Una vez que regrese en junio, podrá dedicarse por completo a la producción.

—Ah, y debería escribir otra carta al jefe del pueblo —le indicó Qin Yao a Liu Ji para que siguiera escribiendo.

Si esta fábrica de papelería iba a expandirse, era un asunto que concernía a todo el pueblo, y el apoyo del jefe del pueblo y de la Familia Liu era esencial.

Así que Qin Yao comenzó su carta con: «Tío, ¿recuerdas la hermosa visión que una vez prometimos de salir de la pobreza y alcanzar la prosperidad?».

La cara de Liu Ji se arrugó; no sabía muy bien qué decir sobre esa introducción.

Pero como las ganancias de la arpía eran sus ganancias, mientras ella estuviera al mando, escribiría lo que ella quisiera.

Terminadas ambas cartas, Liu Ji dejó los papeles sobre la mesa para que se secara la tinta y eructó.

Las promesas que Qin Yao pintaba para el jefe del pueblo y los aldeanos del Pueblo de la Familia Liu en su carta eran tan grandes y tentadoras que incluso él se sentía satisfecho solo con mirarlas.

Liu Ji le levantó el pulgar a Qin Yao, olvidando por completo el dolor de corazón anterior por la comida de doce taeles, y la halagó sinceramente: —¡Esposa, tus habilidades son realmente soberbias!

—Basta de halagos. Mañana tienes que entrar en la sala de exámenes. Descansa temprano esta noche, estudia bien y esfuérzate por contribuir a esta familia lo antes posible. Naturalmente, cosecharás los beneficios.

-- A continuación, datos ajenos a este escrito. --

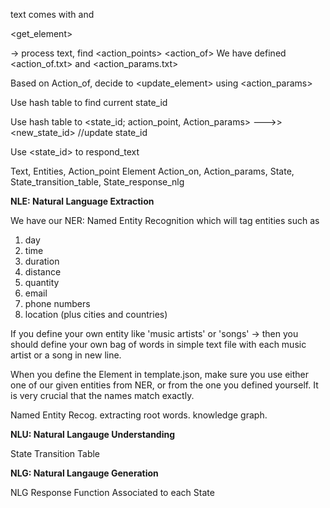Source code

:  text comes with <text> and <id>

 <get_element>

->  process text, find <action_points> <action_of>
    We have defined <action_of.txt> and <action_params.txt>

 Based on Action_of, decide to <update_element> using <action_params>

 Use hash table to find current state_id

 Use hash table to <state_id; action_point, Action_params> --->> <new_state_id> //update state_id

 Use <state_id> to respond_text

<system defined>
 Text, Entities, Action_point

<user defined>
 Element
 Action_on, Action_params,
 State, State_transition_table, State_response_nlg

 <b> NLE:  Natural Language Extraction </b>

We have our NER: Named Entity Recognition which will tag entities such as
1. day
2. time
3. duration
4. distance
5. quantity
6. email
7. phone numbers
8. location (plus cities and countries)

If you define your own entity like 'music artists' or 'songs' -> then you should define your own bag of words in simple text file with each music artist or a song in new line.

When you define the Element in template.json, make sure you use either one of our given entities from NER, or from the one you defined yourself. It is very crucial that the names match exactly. 


 Named Entity Recog. extracting root words. knowledge graph.

<b> NLU: Natural Langauge Understanding </b>

State Transition Table

<b> NLG: Natural Langauge Generation </b>

NLG Response Function Associated to each State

Un palo combinado con una zanahoria dulce… ¿quién podría resistirse a eso?

Liu Ji, emocionado, hinchó el pecho y prometió: —¡Esposa, solo mira! ¡Te traeré un título de erudito!

Ya no era como antes. Su familia estaba a punto de convertirse en la más rica del pueblo. No solo por eso, sino para evitar que el gobierno gravara excesivamente las propiedades de su familia, necesitaba ganar ese título de erudito.

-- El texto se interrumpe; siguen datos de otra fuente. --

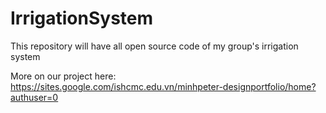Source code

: # IrrigationSystem
This repository will have all open source code of my group's irrigation system

More on our project here: 
https://sites.google.com/ishcmc.edu.vn/minhpeter-designportfolio/home?authuser=0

Qin Yao sonrió levemente, poniéndole una zanahoria delante: —Una vez que se complete este gran pedido, le pediré al Tío Jiu que te construya un nuevo estudio para que leas: grande, luminoso, con paredes recién pintadas de blanco, suelos de madera pulida, y plantaremos algunos ciruelos, orquídeas, bambú y crisantemos delante para cultivar tu gusto.

Liu Ji agarró la mano de Qin Yao y la apretó con fuerza, aullando para sus adentros: «¡Señora rica, llévame contigo!».

En voz alta, proclamó: —¡Esposa, eres tan amable y leal; nunca te defraudaré en esta vida!

Los cuatro niños, que observaban en silencio desde un lado, se taparon los ojos apresuradamente, recitando para sí mismos: «No ver el mal, no oír el mal…».